* _Action item_: Would you repeat the data below exactly, taking out the images?

** Opening Entries supplied block **

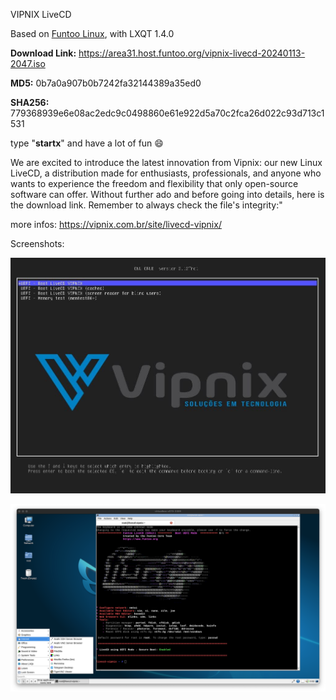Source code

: VIPNIX LiveCD

Based on [Funtoo Linux](https://funtoo.org/), with LXQT 1.4.0

**Download Link:** <https://area31.host.funtoo.org/vipnix-livecd-20240113-2047.iso>

**MD5:** 0b7a0a907b0b7242fa32144389a35ed0

**SHA256:** 779368939e6e08ac2edc9c0498860e61e922d5a70c2fca26d022c93d713c1531

type "**startx**" and have a lot of fun 😄

We are excited to introduce the latest innovation from Vipnix: our new Linux LiveCD, a distribution made for enthusiasts, professionals, and anyone who wants to experience the freedom and flexibility that only open-source software can offer. Without further ado and before going into details, here is the download link. Remember to always check the file's integrity:"

more infos: <https://vipnix.com.br/site/livecd-vipnix/>

Screenshots:

![GRUB Vipnix LiveCD](screenshots/grub-vipnix-livecd.jpg)

![LXQT Vipnix LiveCD](screenshots/lxqt-vipnix-livecd.png)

** Closing Entries supplied block **

* _Response for this exercise_:
Source code

: VIPNIX LiveCD

Based on [Funtoo Linux](https://funtoo.org/), with LXQT 1.4.0

**Download Link:** <https://area31.host.funtoo.org/vipnix-livecd-20240113-2047.iso>

**MD5:** 0b7a0a907b0b7242fa32144389a35ed0

**SHA256:** 779368939e6e08ac2edc9c0498860e61e922d5a70c2fca26d022c93d713c1531

type "**startx**" and have a lot of fun 😄

We are excited to introduce the latest innovation from Vipnix: our new Linux LiveCD, a distribution made for enthusiasts, professionals, and anyone who wants to experience the freedom and flexibility that only open-source software can offer. Without further ado and before going into details, here is the download link. Remember to always check the file's integrity:"

more infos: <https://vipnix.com.br/site/livecd-vipnix/>

Screenshots:

![GRUB Vipnix LiveCD](screenshots/grub-vipnix-livecd.jpg)

![LXQT Vipnix LiveCD](screenshots/lxqt-vipnix-livecd.png)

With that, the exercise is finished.